À l’époque, les filles, rien à foutre. Moi, c’est bricolage et basket. Mon meilleur ami a Canal, on regarde les matches NBA qu’il enregistre. Le sport, je commence avec de la gym, ensuite le tennis. Vers 12-13 ans, je suis meilleur au tennis qu’au basket. Mais au basket, il y a tous mes copains, ça coûte moins cher, donc je décide d’arrêter le tennis.  Au basket, je suis plus fort que tout le monde. Équipe de France minime, cadet. À Saint-Vallier, j’ai quatre surclassements, la limite autorisée, pour jouer en équipe première, la N4 de l’époque, contre des adultes, des Américains. Je rentre au CERN de Voiron, avec le coach Jacques Vernerey. Tous les centres de formation veulent que je vienne, l’INSEP aussi. En même temps, mon pote chez qui j’allais voir la NBA part au lycée en Floride. Il m’écrit : «Il y a des pom pom girls, ça va à une vitesse incroyable…» Il me fait rêver. Je ne pense qu’à ça. Mes parents se sont saignés pour me payer un voyage aux États-Unis avec mon père et Jacques Vernerey, pour faire des essais dans les écoles où Jacques avait des contacts.

Direction les États-Unis

Je fais les tests, toutes les écoles disent oui. Toutes, des écoles mixtes, publiques, sauf une, Saint John’s, une école que de mecs, militaire, catholique, et c’est la meilleure équipe de toutes. Sauf que c’est privé, 5 000 $ l’inscription, plus les frais sur place, pour mes parents c’est trop. L’école me veut absolument, propose de baisser les frais, avec aussi l’hébergement chez le coach. On accepte. Chez mon coach, c’est simple : il passe son temps dans sa chambre, je suis livré à moi-même. J’ai 15 ans, il faut que je me fasse à bouffer, que je lave mon linge, je suis dans un autre pays et je ne parle pas un mot d’anglais !

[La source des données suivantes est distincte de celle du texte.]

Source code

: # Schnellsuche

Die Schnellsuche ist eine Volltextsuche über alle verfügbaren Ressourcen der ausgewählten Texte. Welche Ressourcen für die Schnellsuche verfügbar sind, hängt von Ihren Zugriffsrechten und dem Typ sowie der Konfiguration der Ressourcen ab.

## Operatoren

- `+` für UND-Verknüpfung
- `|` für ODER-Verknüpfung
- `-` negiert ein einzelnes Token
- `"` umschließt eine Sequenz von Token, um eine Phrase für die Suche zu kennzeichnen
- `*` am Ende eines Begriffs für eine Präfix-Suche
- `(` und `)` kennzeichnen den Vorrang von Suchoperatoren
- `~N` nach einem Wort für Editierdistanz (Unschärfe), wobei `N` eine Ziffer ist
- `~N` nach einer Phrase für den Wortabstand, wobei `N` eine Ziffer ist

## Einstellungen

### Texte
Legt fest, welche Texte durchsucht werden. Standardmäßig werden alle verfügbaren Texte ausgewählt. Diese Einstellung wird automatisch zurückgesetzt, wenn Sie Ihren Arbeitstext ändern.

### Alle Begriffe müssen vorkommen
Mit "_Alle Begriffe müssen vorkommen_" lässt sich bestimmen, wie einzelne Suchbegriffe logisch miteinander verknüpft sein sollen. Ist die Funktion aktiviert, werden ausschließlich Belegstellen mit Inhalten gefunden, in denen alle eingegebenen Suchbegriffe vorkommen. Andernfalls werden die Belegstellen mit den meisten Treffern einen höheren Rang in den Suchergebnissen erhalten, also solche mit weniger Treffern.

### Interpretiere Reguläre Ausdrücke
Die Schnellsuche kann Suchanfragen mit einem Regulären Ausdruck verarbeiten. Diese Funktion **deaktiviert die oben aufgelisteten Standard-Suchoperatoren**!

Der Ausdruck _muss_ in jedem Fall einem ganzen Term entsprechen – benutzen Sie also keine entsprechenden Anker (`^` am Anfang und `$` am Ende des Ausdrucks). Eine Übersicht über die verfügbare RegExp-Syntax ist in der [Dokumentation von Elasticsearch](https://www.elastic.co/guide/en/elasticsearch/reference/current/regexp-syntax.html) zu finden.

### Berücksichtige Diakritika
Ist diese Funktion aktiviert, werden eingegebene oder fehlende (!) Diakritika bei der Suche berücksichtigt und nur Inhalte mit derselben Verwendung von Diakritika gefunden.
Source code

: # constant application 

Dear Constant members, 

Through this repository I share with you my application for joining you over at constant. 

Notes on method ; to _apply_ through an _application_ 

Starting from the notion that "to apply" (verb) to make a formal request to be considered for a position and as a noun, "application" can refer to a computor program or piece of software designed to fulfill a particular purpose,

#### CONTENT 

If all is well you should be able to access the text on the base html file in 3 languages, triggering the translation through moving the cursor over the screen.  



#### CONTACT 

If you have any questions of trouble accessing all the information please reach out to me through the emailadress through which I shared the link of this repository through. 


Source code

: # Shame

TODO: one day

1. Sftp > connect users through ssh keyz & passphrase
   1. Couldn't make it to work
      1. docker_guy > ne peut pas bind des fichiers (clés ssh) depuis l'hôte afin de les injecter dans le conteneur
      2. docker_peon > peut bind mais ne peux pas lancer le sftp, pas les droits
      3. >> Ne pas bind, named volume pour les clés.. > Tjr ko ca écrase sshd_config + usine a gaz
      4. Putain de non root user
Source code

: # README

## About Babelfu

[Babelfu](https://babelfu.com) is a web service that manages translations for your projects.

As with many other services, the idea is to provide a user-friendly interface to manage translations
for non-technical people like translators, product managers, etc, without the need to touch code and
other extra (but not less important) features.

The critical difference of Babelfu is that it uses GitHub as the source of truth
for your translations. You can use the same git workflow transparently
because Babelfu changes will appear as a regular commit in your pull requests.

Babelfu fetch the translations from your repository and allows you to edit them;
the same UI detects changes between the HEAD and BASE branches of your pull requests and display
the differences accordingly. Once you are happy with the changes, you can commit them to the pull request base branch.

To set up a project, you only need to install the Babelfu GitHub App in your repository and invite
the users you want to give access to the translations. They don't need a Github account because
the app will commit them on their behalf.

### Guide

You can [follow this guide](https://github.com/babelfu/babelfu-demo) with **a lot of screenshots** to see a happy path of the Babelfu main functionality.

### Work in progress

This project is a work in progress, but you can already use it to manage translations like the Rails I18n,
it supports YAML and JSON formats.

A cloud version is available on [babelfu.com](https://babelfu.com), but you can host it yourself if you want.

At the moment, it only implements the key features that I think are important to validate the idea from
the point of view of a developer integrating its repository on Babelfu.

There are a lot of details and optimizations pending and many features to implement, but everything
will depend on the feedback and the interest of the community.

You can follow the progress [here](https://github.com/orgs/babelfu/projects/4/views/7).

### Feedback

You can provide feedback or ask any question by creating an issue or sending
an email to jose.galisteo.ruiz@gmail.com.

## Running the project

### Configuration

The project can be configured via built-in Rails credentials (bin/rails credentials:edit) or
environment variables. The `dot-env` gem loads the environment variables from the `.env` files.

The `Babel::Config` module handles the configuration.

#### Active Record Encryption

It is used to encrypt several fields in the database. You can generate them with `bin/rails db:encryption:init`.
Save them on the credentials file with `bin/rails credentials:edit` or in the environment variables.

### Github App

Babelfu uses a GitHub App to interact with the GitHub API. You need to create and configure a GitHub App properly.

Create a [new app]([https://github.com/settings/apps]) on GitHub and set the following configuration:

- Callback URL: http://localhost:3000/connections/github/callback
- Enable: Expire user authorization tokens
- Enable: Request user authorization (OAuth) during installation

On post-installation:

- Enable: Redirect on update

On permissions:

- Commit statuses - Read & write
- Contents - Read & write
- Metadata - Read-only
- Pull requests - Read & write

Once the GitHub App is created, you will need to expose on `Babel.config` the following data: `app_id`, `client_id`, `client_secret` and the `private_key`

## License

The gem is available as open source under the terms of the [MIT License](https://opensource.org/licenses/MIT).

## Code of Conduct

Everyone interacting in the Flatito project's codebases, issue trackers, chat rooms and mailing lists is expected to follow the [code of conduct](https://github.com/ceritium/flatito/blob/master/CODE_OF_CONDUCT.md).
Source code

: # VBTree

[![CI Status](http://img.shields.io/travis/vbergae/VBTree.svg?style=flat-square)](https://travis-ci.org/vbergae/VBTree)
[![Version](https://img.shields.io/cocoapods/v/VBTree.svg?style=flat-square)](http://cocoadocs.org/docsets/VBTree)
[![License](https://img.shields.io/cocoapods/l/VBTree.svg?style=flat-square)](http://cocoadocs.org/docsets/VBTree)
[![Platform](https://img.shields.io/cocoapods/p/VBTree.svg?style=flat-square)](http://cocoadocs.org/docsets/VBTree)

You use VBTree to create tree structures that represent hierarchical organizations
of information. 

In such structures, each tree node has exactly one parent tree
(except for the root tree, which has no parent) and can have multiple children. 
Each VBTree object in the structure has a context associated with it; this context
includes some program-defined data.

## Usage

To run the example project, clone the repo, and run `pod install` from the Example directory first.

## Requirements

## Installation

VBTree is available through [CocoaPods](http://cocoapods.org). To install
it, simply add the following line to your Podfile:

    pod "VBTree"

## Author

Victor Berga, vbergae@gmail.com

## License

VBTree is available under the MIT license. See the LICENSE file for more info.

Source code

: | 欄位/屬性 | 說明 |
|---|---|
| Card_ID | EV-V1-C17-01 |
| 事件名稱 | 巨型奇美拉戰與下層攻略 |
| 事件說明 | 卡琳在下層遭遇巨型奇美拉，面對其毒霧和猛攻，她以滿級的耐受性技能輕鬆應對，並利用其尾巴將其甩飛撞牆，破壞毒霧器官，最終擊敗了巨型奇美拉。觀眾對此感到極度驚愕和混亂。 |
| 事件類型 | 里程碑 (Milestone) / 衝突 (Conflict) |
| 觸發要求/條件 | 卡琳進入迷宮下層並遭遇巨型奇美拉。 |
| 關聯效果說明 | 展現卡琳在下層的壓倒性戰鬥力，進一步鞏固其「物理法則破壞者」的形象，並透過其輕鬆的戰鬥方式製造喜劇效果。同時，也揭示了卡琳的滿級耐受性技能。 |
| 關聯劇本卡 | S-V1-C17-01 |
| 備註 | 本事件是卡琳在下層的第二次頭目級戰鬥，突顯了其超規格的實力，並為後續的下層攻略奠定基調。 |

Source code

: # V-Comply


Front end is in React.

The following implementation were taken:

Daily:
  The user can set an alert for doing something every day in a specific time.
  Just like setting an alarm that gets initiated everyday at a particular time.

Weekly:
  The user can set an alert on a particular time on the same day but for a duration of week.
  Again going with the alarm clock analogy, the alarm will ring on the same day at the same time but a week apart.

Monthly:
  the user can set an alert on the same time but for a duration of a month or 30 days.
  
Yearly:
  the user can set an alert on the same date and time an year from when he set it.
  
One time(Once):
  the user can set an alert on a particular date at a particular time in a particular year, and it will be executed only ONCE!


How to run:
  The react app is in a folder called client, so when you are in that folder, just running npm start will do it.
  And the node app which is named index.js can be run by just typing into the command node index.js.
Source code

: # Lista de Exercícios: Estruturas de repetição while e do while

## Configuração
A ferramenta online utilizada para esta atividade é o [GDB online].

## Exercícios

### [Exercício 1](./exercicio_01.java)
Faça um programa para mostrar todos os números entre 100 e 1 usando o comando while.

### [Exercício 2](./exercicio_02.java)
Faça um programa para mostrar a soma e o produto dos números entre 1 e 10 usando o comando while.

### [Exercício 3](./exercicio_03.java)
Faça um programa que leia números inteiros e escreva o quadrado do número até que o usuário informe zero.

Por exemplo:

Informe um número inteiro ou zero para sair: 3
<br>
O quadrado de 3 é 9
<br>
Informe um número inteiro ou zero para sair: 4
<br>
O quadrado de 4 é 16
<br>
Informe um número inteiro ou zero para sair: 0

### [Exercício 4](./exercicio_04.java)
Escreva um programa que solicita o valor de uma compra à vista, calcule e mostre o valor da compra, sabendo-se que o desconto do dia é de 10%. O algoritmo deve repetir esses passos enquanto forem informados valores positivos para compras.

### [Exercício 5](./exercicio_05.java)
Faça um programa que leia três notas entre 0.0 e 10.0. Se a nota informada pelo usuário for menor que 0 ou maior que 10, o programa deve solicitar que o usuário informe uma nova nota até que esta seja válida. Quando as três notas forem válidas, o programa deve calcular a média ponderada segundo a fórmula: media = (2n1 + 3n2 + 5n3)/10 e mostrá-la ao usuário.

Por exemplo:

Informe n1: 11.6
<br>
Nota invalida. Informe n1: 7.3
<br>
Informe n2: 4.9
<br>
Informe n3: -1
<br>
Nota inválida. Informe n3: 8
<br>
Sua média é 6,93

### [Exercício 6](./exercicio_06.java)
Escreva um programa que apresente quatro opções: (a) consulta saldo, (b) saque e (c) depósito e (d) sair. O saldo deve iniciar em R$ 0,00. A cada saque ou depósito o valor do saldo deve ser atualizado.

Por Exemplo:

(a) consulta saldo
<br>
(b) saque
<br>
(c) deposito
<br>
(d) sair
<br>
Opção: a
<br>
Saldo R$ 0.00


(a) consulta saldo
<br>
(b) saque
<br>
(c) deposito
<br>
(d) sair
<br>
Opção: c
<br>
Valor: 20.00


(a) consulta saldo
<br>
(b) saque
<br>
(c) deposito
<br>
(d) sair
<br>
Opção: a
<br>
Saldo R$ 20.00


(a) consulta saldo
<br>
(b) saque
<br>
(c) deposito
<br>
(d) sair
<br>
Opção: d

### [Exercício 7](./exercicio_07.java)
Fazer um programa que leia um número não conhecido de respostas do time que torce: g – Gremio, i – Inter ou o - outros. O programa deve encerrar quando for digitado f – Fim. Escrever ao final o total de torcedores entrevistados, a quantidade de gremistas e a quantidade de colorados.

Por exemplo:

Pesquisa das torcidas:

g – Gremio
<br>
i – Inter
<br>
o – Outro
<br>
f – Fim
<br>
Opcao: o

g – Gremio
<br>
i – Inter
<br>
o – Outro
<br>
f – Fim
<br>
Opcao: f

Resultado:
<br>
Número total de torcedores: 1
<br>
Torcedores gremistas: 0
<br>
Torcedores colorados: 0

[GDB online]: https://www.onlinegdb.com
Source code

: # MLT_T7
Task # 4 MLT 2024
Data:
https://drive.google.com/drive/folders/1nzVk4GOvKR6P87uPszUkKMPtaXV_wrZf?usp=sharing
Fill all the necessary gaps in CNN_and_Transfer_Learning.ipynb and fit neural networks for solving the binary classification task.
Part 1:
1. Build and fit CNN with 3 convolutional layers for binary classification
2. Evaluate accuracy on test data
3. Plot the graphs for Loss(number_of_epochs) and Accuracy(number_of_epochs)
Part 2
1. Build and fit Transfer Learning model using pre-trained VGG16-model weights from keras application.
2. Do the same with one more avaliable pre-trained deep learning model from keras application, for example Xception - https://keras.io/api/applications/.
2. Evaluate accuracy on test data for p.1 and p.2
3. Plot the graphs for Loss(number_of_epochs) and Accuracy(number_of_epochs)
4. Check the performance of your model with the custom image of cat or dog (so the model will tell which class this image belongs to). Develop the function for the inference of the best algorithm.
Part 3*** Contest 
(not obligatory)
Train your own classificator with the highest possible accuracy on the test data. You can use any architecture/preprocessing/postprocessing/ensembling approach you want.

On débute la saison, je commence à faire des cartons. Dans ma deuxième année, je suis All-American, autour des 18 points, 8 rebonds, 8 passes, deux fois champion de l’État de Washington DC, je gagne deux fois le concours de dunks, une dizaine de concours à trois-points. Je reçois des cartons de lettres d’offres de bourse : UCLA, Connecticut, St. John’s, UNLV, North Carolina… Moi, je veux aller à Georgetown. Un mec vient me chercher, on visite le campus. Quand tu es un joueur à qui on propose une bourse, tous les étudiants te saluent, te disent qu’il faut que tu signes. Le soir, ils me mettent des gonzesses dans les pattes. Des gonzesses partout, pour que je signe ! Ils me font boire de la bière, ça doit être la première fois que je bois, je me réveille dans un appart, ça frappe, je suis allongé, je ne sais plus où je suis, j’ouvre, c’est l’assistant-coach. Ça la fout mal, ils m’offrent une bourse et je suis complètement bourré sur un canapé ! «Tu as passé une bonne soirée ? Maintenant c’est fini. Est-ce que tu vas signer ?» Je dis oui.

MVP devant Allen Iverson

La première année, je suis dans le 5 majeur. Le coach, c’est le légendaire John Thompson. On avait cours la journée, on arrivait à 15h à la salle, on avait 1h30 de muscu, ensuite à 16h30 on commençait l’entraînement et on ne savait pas à quelle heure on allait sortir de la salle. Parfois, c’était 21h. On s’entraînait tellement qu’en match, alors qu’on défendait tout terrain, je ne transpirais pas. Pendant l’été, je suis sélectionné en équipe de France junior pour l’Euro. Par rapport à ma relation avec l’équipe de France, il y a eu une cassure là. Je refuse la sélection, pas parce que je n’ai pas envie, mais parce qu’à l’université, il faut une certaine moyenne scolaire et je suis limite, donc je dois rattraper pendant l’été. J’ai entendu : «Éric Micoud n’est pas revenu, il chie sur l’équipe de France». Non, j’ai sauvé ma bourse, mon aventure américaine, et je ne regrette pas. Pendant l’été, je joue la Kenner League, la ligue de Georgetown, avec tous les mecs de l’université qui reviennent, Alonzo Mourning, je joue avec Dikembe Mutombo, je fais des passes à Patrick Ewing. Il y a Allen Iverson qui fait des cartons mais c’est moi qui suis MVP de la ligue. C’est la première fois de ma vie où je me dis que peut-être, il y a une chance pour que j’aille en NBA. À l’époque, il n’y a pas un Français en NBA. John Thompson disait : «Mais ça existe le basket en France ?» Je me faisais insulter, «Français, PD» ! C’était violent, on voulait te rentrer dans le cerveau pour t’endurcir.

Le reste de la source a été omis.